Should we have reservations? Of course, learned from the past 30 years of corpocracy directed by masters whose names we rarely know, who indenture our elected representation, impoverish the people's economy by exporting jobs, deny us benefits comparable to of those enjoyed by citizens of other western-industrialized nations, and who profit from the slaughter they demand.
My reservations emerge not from any question of whether or not 435 decent neophytes could serve well as our representatives--of course they could!--but from the beneficial paranoia induced by those 30 years of rotten governance.

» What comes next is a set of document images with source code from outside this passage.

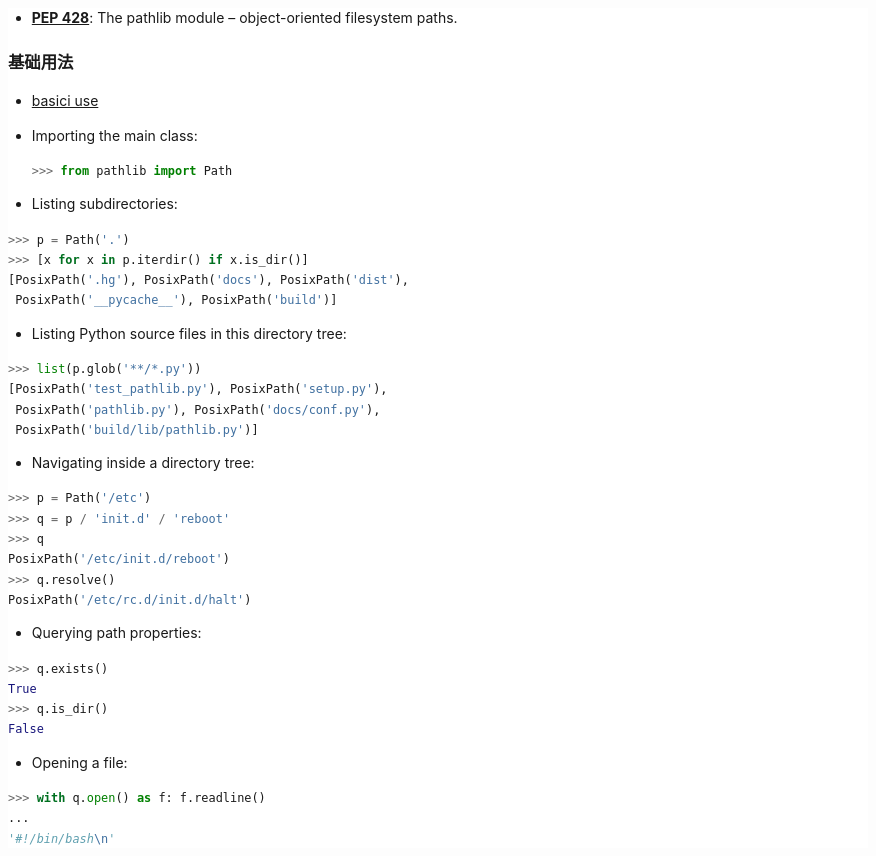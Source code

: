-  [**PEP 428**](https://peps.python.org/pep-0428/): The pathlib module – object-oriented filesystem paths.

### 基础用法

- [basici use](https://docs.python.org/3/library/pathlib.html#basic-use)

- Importing the main class:

  ```python
  >>> from pathlib import Path
  ```

  

- Listing subdirectories:

```python
>>> p = Path('.')
>>> [x for x in p.iterdir() if x.is_dir()]
[PosixPath('.hg'), PosixPath('docs'), PosixPath('dist'),
 PosixPath('__pycache__'), PosixPath('build')]
```

- Listing Python source files in this directory tree:

```python
>>> list(p.glob('**/*.py'))
[PosixPath('test_pathlib.py'), PosixPath('setup.py'),
 PosixPath('pathlib.py'), PosixPath('docs/conf.py'),
 PosixPath('build/lib/pathlib.py')]
```

- Navigating inside a directory tree:

```python
>>> p = Path('/etc')
>>> q = p / 'init.d' / 'reboot'
>>> q
PosixPath('/etc/init.d/reboot')
>>> q.resolve()
PosixPath('/etc/rc.d/init.d/halt')
```

- Querying path properties:

```python
>>> q.exists()
True
>>> q.is_dir()
False
```

- Opening a file:

```python
>>> with q.open() as f: f.readline()
...
'#!/bin/bash\n'
```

Of course there are also practical questions re the chances of such a program's voter support in the face of an electorate consisting of large traditionally, inherently if you will, partisan factions, as well as a large portion consisting of those who have surrendered any hope of decent governance of any design, or -- lamentably --simply are unaware of our political cancer, or do not care.
But we must not be persuaded by the major-party propagandists who will offer--if they can find no other justification--that the "naive," the "amateurs" cannot be relied upon for capable governance, which is best left to the more knowledgeable, competent, experienced professionals. Yeah, sure, highly competent and experienced at selling their services to the highest bidder at the expense and disgrace to any standard of representational ethics.
Should any worry if "amateurs" could provide decent and capable governance, they might find comfort and support in "The True Believer," by Eric Hoffer, an American stevedore-philosopher who penned this political classic years before most of us were born. It may not be available in our pitifully if not prejudicial public-library inventories, but is yet widely available on the WEB at less than ten dollars.
So let's watch and question the GOOOH folks. If their insides are a clean as their words, they could merit our consideration. If that is not to be, we will then need to find another alternative to the sold-out government we have suffered for too many years.
Whatever else happens, it's high time, desperate time for a change that is not a realistic possibility under either Republican or Democrat leadership, and we can anticipate that each of the established parties will offer exemption from and ascendancy over the GOOOH indictment and solution.
In any event, under any trustworthy aegis, getting to decent representation in the House would be a sea-change benefit favoring the future of America and its behavior around the world.
Then after the House is made decent, we can move on the Senate.